Relating the speech-derived frequency-following response to speech intelligibility in noise
The envelope following response (EFR) is a brainstem auditory evoked potential (AEP) to modulated sound and its strength was shown to relate to the individual ability to detect amplitude-modulation perceptually. Recent work from our research group has shown that the EFR to a modulated square-wave stimulus is sensitive to age-related temporal-envelope processing deficits associated with cochlear synaptopathy This raised our interest in using AEPs as an objective tool to detect problems in speech perception.

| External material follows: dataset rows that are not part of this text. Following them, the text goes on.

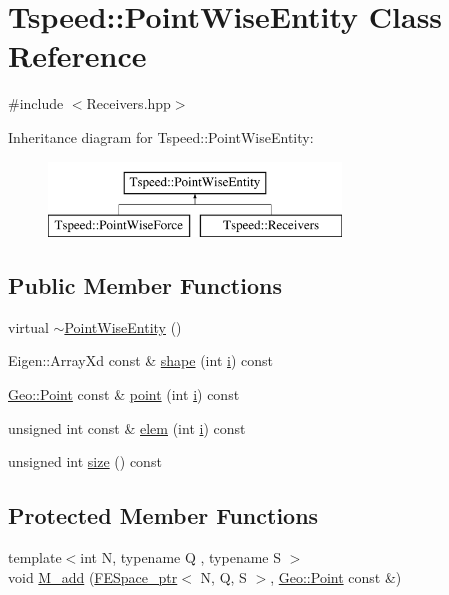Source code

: \hypertarget{classTspeed_1_1PointWiseEntity}{\section{Tspeed\-:\-:Point\-Wise\-Entity Class Reference}
\label{classTspeed_1_1PointWiseEntity}
}


{\ttfamily \#include $<$Receivers.\-hpp$>$}

Inheritance diagram for Tspeed\-:\-:Point\-Wise\-Entity\-:\begin{figure}[H]
\begin{center}
\leavevmode
\includegraphics[height=2.000000cm]{classTspeed_1_1PointWiseEntity}
\end{center}
\end{figure}
\subsection*{Public Member Functions}
\begin{DoxyCompactItemize}
\item 
virtual \hyperlink{classTspeed_1_1PointWiseEntity_a602393b4fd96ffd3d40ea3ff30cdc366}{$\sim$\-Point\-Wise\-Entity} ()
\item 
Eigen\-::\-Array\-Xd const \& \hyperlink{classTspeed_1_1PointWiseEntity_a9369e650140e66a58e902ee752cf36ca}{shape} (int \hyperlink{vtk__vector__out_8m_a6f6ccfcf58b31cb6412107d9d5281426}{i}) const 
\item 
\hyperlink{classTspeed_1_1Geo_1_1Point}{Geo\-::\-Point} const \& \hyperlink{classTspeed_1_1PointWiseEntity_a4a71d4b7bfa160b2aaa6d3d2a4c35713}{point} (int \hyperlink{vtk__vector__out_8m_a6f6ccfcf58b31cb6412107d9d5281426}{i}) const 
\item 
unsigned int const \& \hyperlink{classTspeed_1_1PointWiseEntity_ac1271c51d7dd8689a38a60ca858e160f}{elem} (int \hyperlink{vtk__vector__out_8m_a6f6ccfcf58b31cb6412107d9d5281426}{i}) const 
\item 
unsigned int \hyperlink{classTspeed_1_1PointWiseEntity_aea02312bcb1b3c20a465e2d696b65924}{size} () const 
\end{DoxyCompactItemize}
\subsection*{Protected Member Functions}
\begin{DoxyCompactItemize}
\item 
{\footnotesize template$<$int N, typename Q , typename S $>$ }\\void \hyperlink{classTspeed_1_1PointWiseEntity_a8e8e5d0b5785b72de3b9f7ef1cbfcd81}{M\-\_\-add} (\hyperlink{namespaceTspeed_a05fcb57094666c8f5ab1e90d1a6fecf8}{F\-E\-Space\-\_\-ptr}$<$ N, Q, S $>$, \hyperlink{classTspeed_1_1Geo_1_1Point}{Geo\-::\-Point} const \&)
\end{DoxyCompactItemize}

Here, we study whether the AEP extracted from a speech token can also predict individual speech recognition performance. Brainstem AEPs contains phase-locked information to the harmonics of the sound, including the fundamental frequency (F0) of the speaker. Because simulations using an auditory model of the auditory periphery suggest that phase-locking to F0 is reduced with cochlear synaptopathy, we hypothesized that the phase-locked brainstem response to the harmonic content of the presented speech token might relate to speech intelligibility. We further investigated whether adding stationary background noise would affect the relationship.
Speech AEPs were analyzed in a group of young normal hearing (yNH), elderly normal hearing (oNH) and elderly hearing-impaired (oHI) participants to 3000 iterations of the CV /da/ in quiet and in speech-weighted noise, spoken by a male speaker. A linear regression analysis was performed with the EFR (adding + and - polarities) and spectral FFR (subtracting + and - polarities) as predictor variables for the speech-reception threshold to broadband and filtered (<1.5 kHz; > 1.65 kHz) sentences from the German OLSA test.
Our results confirm that the amplitude of the speech-derived EFR matched the EFR to amplitude-modulated stimuli in the same listeners well. The EFR was strongest in the yNH group, followed by the oNH group and oHI group. The group ranking of the EFR explained group differences in the speech-reception threshold for high-pass filtered speech (> 1.65 kHz) in noise. Significant within group correlations were found using either the EFR or spectral FFR to predict speech performance. However, no major differences were found between the responses recorded in the quiet and noise condition. Our results suggest that the brainstem AEP to a short CV can to some extent inform about the speech reception threshold.